Beneath this instruction is a listing; write out exactly the line that contains "- **创造性思维**：突破常规，创新方案" and each line after it to the last.

### DATA EXTRACT

+---+

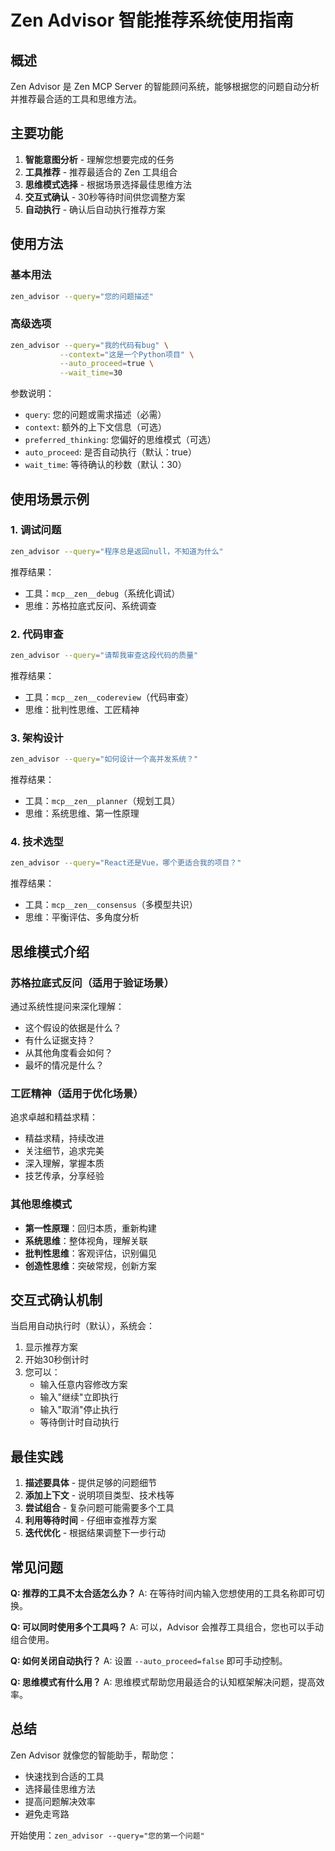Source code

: # Zen Advisor 智能推荐系统使用指南

## 概述

Zen Advisor 是 Zen MCP Server 的智能顾问系统，能够根据您的问题自动分析并推荐最合适的工具和思维方法。

## 主要功能

1. **智能意图分析** - 理解您想要完成的任务
2. **工具推荐** - 推荐最适合的 Zen 工具组合
3. **思维模式选择** - 根据场景选择最佳思维方法
4. **交互式确认** - 30秒等待时间供您调整方案
5. **自动执行** - 确认后自动执行推荐方案

## 使用方法

### 基本用法

```bash
zen_advisor --query="您的问题描述"
```

### 高级选项

```bash
zen_advisor --query="我的代码有bug" \
           --context="这是一个Python项目" \
           --auto_proceed=true \
           --wait_time=30
```

参数说明：
- `query`: 您的问题或需求描述（必需）
- `context`: 额外的上下文信息（可选）
- `preferred_thinking`: 您偏好的思维模式（可选）
- `auto_proceed`: 是否自动执行（默认：true）
- `wait_time`: 等待确认的秒数（默认：30）

## 使用场景示例

### 1. 调试问题

```bash
zen_advisor --query="程序总是返回null，不知道为什么"
```

推荐结果：
- 工具：`mcp__zen__debug`（系统化调试）
- 思维：苏格拉底式反问、系统调查

### 2. 代码审查

```bash
zen_advisor --query="请帮我审查这段代码的质量"
```

推荐结果：
- 工具：`mcp__zen__codereview`（代码审查）
- 思维：批判性思维、工匠精神

### 3. 架构设计

```bash
zen_advisor --query="如何设计一个高并发系统？"
```

推荐结果：
- 工具：`mcp__zen__planner`（规划工具）
- 思维：系统思维、第一性原理

### 4. 技术选型

```bash
zen_advisor --query="React还是Vue，哪个更适合我的项目？"
```

推荐结果：
- 工具：`mcp__zen__consensus`（多模型共识）
- 思维：平衡评估、多角度分析

## 思维模式介绍

### 苏格拉底式反问（适用于验证场景）

通过系统性提问来深化理解：
- 这个假设的依据是什么？
- 有什么证据支持？
- 从其他角度看会如何？
- 最坏的情况是什么？

### 工匠精神（适用于优化场景）

追求卓越和精益求精：
- 精益求精，持续改进
- 关注细节，追求完美
- 深入理解，掌握本质
- 技艺传承，分享经验

### 其他思维模式

- **第一性原理**：回归本质，重新构建
- **系统思维**：整体视角，理解关联
- **批判性思维**：客观评估，识别偏见
- **创造性思维**：突破常规，创新方案

## 交互式确认机制

当启用自动执行时（默认），系统会：

1. 显示推荐方案
2. 开始30秒倒计时
3. 您可以：
   - 输入任意内容修改方案
   - 输入"继续"立即执行
   - 输入"取消"停止执行
   - 等待倒计时自动执行

## 最佳实践

1. **描述要具体** - 提供足够的问题细节
2. **添加上下文** - 说明项目类型、技术栈等
3. **尝试组合** - 复杂问题可能需要多个工具
4. **利用等待时间** - 仔细审查推荐方案
5. **迭代优化** - 根据结果调整下一步行动

## 常见问题

**Q: 推荐的工具不太合适怎么办？**
A: 在等待时间内输入您想使用的工具名称即可切换。

**Q: 可以同时使用多个工具吗？**
A: 可以，Advisor 会推荐工具组合，您也可以手动组合使用。

**Q: 如何关闭自动执行？**
A: 设置 `--auto_proceed=false` 即可手动控制。

**Q: 思维模式有什么用？**
A: 思维模式帮助您用最适合的认知框架解决问题，提高效率。

## 总结

Zen Advisor 就像您的智能助手，帮助您：
- 快速找到合适的工具
- 选择最佳思维方法
- 提高问题解决效率
- 避免走弯路

开始使用：`zen_advisor --query="您的第一个问题"`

+---+

### RESPONSE TO THE EXERCISE
- **创造性思维**：突破常规，创新方案

## 交互式确认机制

当启用自动执行时（默认），系统会：

1. 显示推荐方案
2. 开始30秒倒计时
3. 您可以：
   - 输入任意内容修改方案
   - 输入"继续"立即执行
   - 输入"取消"停止执行
   - 等待倒计时自动执行

## 最佳实践

1. **描述要具体** - 提供足够的问题细节
2. **添加上下文** - 说明项目类型、技术栈等
3. **尝试组合** - 复杂问题可能需要多个工具
4. **利用等待时间** - 仔细审查推荐方案
5. **迭代优化** - 根据结果调整下一步行动

## 常见问题

**Q: 推荐的工具不太合适怎么办？**
A: 在等待时间内输入您想使用的工具名称即可切换。

**Q: 可以同时使用多个工具吗？**
A: 可以，Advisor 会推荐工具组合，您也可以手动组合使用。

**Q: 如何关闭自动执行？**
A: 设置 `--auto_proceed=false` 即可手动控制。

**Q: 思维模式有什么用？**
A: 思维模式帮助您用最适合的认知框架解决问题，提高效率。

## 总结

Zen Advisor 就像您的智能助手，帮助您：
- 快速找到合适的工具
- 选择最佳思维方法
- 提高问题解决效率
- 避免走弯路

开始使用：`zen_advisor --query="您的第一个问题"`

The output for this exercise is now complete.